> _WHAT THE TASK REQUIRES_
The expected output is the full set of entries, retyped verbatim, pictures excluded.

(Saved data entries)
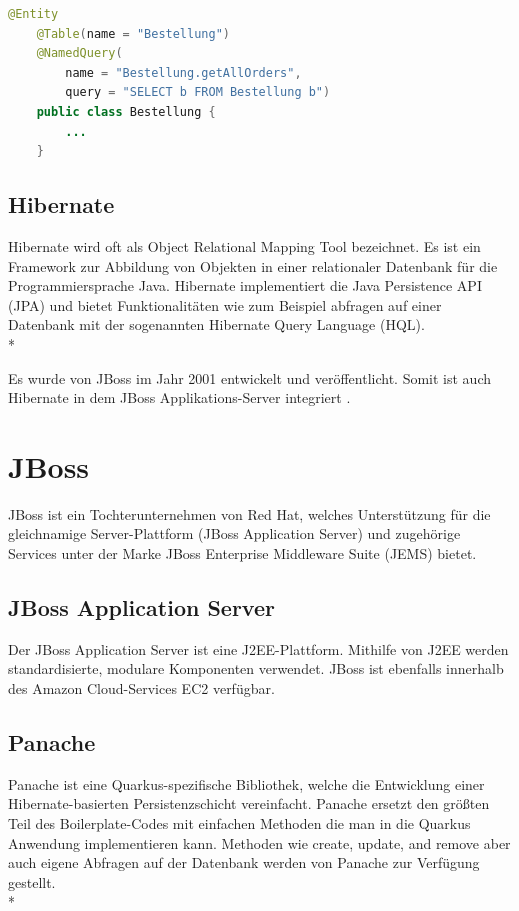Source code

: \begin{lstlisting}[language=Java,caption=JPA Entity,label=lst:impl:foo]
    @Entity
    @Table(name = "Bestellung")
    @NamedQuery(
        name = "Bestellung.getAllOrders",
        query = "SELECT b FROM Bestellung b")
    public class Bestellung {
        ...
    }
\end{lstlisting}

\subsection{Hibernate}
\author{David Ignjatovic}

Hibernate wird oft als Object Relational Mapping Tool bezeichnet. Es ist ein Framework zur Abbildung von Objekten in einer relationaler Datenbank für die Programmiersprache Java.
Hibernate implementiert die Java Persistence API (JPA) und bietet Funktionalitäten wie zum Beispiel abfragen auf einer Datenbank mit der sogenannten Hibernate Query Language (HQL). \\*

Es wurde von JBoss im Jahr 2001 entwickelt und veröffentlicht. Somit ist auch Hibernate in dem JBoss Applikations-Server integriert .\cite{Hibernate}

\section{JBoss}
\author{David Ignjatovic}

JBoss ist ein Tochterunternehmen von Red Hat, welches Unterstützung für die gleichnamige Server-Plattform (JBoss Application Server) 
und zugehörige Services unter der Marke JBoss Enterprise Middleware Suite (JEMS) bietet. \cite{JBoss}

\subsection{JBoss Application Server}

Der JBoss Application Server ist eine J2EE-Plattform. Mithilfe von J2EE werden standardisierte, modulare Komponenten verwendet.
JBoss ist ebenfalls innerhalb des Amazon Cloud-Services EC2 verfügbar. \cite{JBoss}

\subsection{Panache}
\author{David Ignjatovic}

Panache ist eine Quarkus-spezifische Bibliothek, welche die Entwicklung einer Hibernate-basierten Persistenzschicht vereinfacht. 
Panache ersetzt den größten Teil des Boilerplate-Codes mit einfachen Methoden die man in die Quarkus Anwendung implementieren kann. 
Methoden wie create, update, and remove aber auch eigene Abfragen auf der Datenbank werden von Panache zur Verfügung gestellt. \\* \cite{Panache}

> _WRITTEN RESPONSE_
Source code

: \begin{lstlisting}[language=Java,caption=JPA Entity,label=lst:impl:foo]
    @Entity
    @Table(name = "Bestellung")
    @NamedQuery(
        name = "Bestellung.getAllOrders",
        query = "SELECT b FROM Bestellung b")
    public class Bestellung {
        ...
    }
\end{lstlisting}

\subsection{Hibernate}
\author{David Ignjatovic}

Hibernate wird oft als Object Relational Mapping Tool bezeichnet. Es ist ein Framework zur Abbildung von Objekten in einer relationaler Datenbank für die Programmiersprache Java.
Hibernate implementiert die Java Persistence API (JPA) und bietet Funktionalitäten wie zum Beispiel abfragen auf einer Datenbank mit der sogenannten Hibernate Query Language (HQL). \\*

Es wurde von JBoss im Jahr 2001 entwickelt und veröffentlicht. Somit ist auch Hibernate in dem JBoss Applikations-Server integriert .\cite{Hibernate}

\section{JBoss}
\author{David Ignjatovic}

JBoss ist ein Tochterunternehmen von Red Hat, welches Unterstützung für die gleichnamige Server-Plattform (JBoss Application Server) 
und zugehörige Services unter der Marke JBoss Enterprise Middleware Suite (JEMS) bietet. \cite{JBoss}

\subsection{JBoss Application Server}

Der JBoss Application Server ist eine J2EE-Plattform. Mithilfe von J2EE werden standardisierte, modulare Komponenten verwendet.
JBoss ist ebenfalls innerhalb des Amazon Cloud-Services EC2 verfügbar. \cite{JBoss}

\subsection{Panache}
\author{David Ignjatovic}

Panache ist eine Quarkus-spezifische Bibliothek, welche die Entwicklung einer Hibernate-basierten Persistenzschicht vereinfacht. 
Panache ersetzt den größten Teil des Boilerplate-Codes mit einfachen Methoden die man in die Quarkus Anwendung implementieren kann. 
Methoden wie create, update, and remove aber auch eigene Abfragen auf der Datenbank werden von Panache zur Verfügung gestellt. \\* \cite{Panache}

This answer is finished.